(休日版) 『ビリー・バット』の飛ぶ空

浦沢直樹の『ビリー・バット』第2巻を読み終えた。謎が謎を呼ぶ……と言いたいところだが、私には何となく作者の目指しているものが見えて、ちょっと興ざめである。
浦沢は、手塚治虫の『火の鳥』がやりたいのだ。
終戦直後の東京から『火の鳥』を説き起こすというのは、悪くない(もっとも、手塚は大阪で終戦を迎えている)。というのも、手塚治虫にとって、「生命」とは終戦時の「生き残った」「死ななかった」という実感のことであり、さらに言えば「これでマンガが好きなだけ描ける」という思いだったからだ。『火の鳥』のテーマ(それとも、通奏低音か?)の「永遠の生命」とは、すなわち「いつまでも生きて、マンガを描き続けられること」なのである。
だから、浦沢が雄大な物語を、一本のマンガ、一つのコミック・キャラが時空を貫くという形で描いていくのは、『火の鳥』へのオマージュとして、正しいように思う。
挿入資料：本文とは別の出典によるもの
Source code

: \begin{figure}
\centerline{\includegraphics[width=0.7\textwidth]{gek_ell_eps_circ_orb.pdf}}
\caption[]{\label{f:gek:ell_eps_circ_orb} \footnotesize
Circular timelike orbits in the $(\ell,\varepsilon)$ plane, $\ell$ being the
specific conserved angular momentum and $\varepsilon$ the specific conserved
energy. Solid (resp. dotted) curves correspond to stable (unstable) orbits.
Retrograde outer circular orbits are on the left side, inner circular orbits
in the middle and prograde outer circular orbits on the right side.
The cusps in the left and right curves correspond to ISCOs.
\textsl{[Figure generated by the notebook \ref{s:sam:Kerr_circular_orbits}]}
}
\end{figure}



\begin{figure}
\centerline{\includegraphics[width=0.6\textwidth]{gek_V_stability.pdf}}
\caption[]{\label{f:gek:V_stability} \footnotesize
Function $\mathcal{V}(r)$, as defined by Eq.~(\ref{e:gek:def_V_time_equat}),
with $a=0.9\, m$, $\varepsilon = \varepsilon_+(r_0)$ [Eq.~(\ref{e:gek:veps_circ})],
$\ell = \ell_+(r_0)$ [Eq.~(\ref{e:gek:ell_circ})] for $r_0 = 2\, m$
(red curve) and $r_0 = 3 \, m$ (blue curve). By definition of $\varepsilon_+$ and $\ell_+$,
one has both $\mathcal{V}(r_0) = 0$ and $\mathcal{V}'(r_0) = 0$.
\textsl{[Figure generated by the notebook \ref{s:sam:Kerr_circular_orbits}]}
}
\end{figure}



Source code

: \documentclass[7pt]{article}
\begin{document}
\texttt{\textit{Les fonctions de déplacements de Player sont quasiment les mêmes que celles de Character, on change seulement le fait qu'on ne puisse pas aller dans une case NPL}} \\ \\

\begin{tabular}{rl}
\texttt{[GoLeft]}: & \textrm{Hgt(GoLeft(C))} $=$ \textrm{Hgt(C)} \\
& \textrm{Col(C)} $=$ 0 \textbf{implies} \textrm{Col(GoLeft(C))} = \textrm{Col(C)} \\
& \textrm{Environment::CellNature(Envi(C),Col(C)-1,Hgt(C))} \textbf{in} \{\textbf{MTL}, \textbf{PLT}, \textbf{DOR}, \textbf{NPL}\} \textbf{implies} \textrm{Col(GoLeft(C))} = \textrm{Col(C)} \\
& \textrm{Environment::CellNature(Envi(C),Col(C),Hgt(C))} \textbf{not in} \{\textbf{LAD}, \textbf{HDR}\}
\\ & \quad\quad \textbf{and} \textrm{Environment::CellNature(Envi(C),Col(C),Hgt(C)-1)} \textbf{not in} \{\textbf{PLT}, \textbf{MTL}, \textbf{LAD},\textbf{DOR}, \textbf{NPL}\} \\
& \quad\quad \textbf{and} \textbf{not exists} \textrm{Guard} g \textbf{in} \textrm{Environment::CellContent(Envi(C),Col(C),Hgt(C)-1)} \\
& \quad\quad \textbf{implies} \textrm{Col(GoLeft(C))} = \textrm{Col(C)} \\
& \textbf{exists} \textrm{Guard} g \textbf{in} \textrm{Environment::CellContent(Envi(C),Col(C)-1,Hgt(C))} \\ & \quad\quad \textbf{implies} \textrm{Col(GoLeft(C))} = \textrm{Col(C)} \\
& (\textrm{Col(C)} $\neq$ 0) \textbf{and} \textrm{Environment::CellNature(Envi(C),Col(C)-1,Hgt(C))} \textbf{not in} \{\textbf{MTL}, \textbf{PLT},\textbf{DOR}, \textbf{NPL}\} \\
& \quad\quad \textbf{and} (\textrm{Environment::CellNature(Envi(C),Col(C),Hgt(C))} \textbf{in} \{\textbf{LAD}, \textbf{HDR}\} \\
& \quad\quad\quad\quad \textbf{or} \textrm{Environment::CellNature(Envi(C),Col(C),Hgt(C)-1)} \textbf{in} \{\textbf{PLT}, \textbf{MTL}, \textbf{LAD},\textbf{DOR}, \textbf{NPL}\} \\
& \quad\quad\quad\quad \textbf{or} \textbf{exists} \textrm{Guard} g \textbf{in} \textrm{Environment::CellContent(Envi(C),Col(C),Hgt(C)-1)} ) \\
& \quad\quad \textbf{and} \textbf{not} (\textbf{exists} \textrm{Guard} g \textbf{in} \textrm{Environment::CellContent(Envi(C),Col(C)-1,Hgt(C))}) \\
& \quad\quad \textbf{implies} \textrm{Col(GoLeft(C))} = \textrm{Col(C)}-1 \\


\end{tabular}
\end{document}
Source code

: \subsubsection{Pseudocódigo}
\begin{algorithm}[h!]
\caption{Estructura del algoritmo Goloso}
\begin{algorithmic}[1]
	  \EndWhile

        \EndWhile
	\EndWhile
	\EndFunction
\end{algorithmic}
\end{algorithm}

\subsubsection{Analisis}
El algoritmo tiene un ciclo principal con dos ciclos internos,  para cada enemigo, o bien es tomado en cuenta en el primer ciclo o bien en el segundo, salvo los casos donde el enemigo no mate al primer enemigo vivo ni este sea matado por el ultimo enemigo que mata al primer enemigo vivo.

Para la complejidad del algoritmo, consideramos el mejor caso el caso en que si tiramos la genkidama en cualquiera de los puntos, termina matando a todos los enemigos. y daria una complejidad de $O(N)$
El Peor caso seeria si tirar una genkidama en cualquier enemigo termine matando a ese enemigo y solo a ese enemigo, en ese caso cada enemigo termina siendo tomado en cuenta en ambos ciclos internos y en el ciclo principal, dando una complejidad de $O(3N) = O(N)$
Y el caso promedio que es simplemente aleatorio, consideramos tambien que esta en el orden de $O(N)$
ただし、それはあくまでも枠組みの話だ。2巻の途中から、イエス・キリストの話が出てくるあたりで、浦沢の限界が露呈している。『モンスター』『PLUTO』と同じ調子で、白皙の美青年が悩みまくるモードに、突入しているのである。だがそれは、日本の近代文学の伝統であって、手塚のバックボーンにあった西洋近代文学、ハリウッド映画の、何と言ったらいいか、肉食系の活力とは正反対なのだ。キャラクターたちがエネルギー過剰だったからこそ、手塚マンガの物語性というのは魅力的だったのだ。キリスト教というよりは、異教(パガニズム)的なのが、手塚なのである。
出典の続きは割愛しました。